Fisker Group Inc. said in a filing with the U.S. Bankruptcy Court in Delaware that its estimated assets are between $500 million and $1 billion. It estimated liabilities are between $100 million and $500 million, with between 200 and 999 creditors.

“Like other companies in the electric vehicle industry, we have faced various market and macroeconomic headwinds that have impacted our ability to operate efficiently,” the company said in a prepared statement late Monday. “After evaluating all options for our business, we determined that proceeding with a sale of our assets under Chapter 11 is the most viable path forward for the company.”

The backstory: Why Southern California is a new EV mecca, with Rivian, Lordstown, and Karma in Irvine

The 7-year-old electric car company was founded by designer Henrik Fisker, who has been its chairman and CEO. He designed the company’s 2022 Ocean all electric SUV as well as the luxury plug-in hybrid Karma that was launched in 2011. Fisker is also known for leading the development of the BMW Z8 sports car.

It is the second automotive venture led by Henrik Fisker to fail.

Also see: Fisker’s road to bad karma

Fisker and other startups like Lordstown Motors Corp., sought to take on industry leaders like Tesla, and big automakers in Detroit, which have entered the market aggressively.

However, EV sales have slowed as manufacturers have attempted to push electric vehicles into the mainstream.

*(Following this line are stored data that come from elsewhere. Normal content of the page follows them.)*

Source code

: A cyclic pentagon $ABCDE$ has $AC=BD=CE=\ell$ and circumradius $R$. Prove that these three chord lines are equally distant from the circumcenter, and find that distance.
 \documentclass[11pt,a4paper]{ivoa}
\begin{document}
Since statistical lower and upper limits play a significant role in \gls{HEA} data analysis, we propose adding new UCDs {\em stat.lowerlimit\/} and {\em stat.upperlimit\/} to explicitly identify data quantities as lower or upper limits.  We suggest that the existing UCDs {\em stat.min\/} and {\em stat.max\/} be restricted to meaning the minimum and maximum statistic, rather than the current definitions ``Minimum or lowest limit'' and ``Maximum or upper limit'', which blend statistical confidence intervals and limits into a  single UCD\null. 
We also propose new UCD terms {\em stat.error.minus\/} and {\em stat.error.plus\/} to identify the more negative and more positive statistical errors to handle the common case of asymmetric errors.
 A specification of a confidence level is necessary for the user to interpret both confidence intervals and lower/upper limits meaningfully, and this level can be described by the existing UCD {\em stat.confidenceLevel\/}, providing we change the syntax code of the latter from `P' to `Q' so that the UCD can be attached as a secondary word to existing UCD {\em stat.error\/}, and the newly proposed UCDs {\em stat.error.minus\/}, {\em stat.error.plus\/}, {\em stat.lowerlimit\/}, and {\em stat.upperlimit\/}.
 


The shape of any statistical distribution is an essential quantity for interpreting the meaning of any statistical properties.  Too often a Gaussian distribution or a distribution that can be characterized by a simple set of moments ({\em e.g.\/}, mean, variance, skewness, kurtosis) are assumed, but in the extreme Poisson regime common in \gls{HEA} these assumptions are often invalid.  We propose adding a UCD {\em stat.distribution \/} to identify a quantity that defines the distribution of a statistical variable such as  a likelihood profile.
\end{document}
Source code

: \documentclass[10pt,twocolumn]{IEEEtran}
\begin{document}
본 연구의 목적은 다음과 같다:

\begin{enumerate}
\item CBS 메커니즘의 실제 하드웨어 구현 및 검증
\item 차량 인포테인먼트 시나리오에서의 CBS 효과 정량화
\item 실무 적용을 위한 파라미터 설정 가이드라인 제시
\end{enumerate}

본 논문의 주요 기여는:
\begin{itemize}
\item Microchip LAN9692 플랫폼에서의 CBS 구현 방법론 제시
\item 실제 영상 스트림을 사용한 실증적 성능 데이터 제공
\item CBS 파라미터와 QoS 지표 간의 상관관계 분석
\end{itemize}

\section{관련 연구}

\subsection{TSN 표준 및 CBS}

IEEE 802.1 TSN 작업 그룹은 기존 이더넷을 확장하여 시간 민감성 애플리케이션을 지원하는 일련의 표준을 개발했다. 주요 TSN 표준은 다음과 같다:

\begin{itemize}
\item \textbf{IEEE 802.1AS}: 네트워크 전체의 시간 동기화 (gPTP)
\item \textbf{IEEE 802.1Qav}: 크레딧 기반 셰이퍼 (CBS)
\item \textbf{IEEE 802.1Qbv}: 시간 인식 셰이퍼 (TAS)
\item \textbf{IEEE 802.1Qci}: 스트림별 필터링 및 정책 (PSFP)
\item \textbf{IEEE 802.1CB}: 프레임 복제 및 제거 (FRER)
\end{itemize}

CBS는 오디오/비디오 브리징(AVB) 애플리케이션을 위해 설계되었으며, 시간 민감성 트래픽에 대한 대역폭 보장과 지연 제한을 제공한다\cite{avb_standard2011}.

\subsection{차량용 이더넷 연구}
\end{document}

Those sales have been curbed both by a lack of infrastructure, as well as rising inflation that have made taking on car loans more expensive.

Electric vehicles grew only 3.3% to nearly 270,000 during the first three months of this year, far below the 47% growth that fueled record sales and a 7.6% market share last year, according to J.D. Power. The slowdown, led by Tesla, confirms automakers’ fears that they moved too quickly to pursue EV buyers. The EV share of total U.S. sales fell to 7.15% in the first quarter.

That has led to huge price cuts and job cuts at leading companies like Tesla.

Another electric startup, Irvine-based Rivian, said this year that it was pausing construction of its $5 billion manufacturing plant in Georgia to speed production and save money.

Lordstown sought bankruptcy protection last summer, as it dealt with funding difficulties.

Henrik Fisker’s first attempt to start an electric car company came to an end in Fisker Automotive’s 2013 in bankruptcy in Anaheim. That collapse culminated a long downward spiral that began after Fisker received a $529 million loan commitment from the U.S. Department of Energy.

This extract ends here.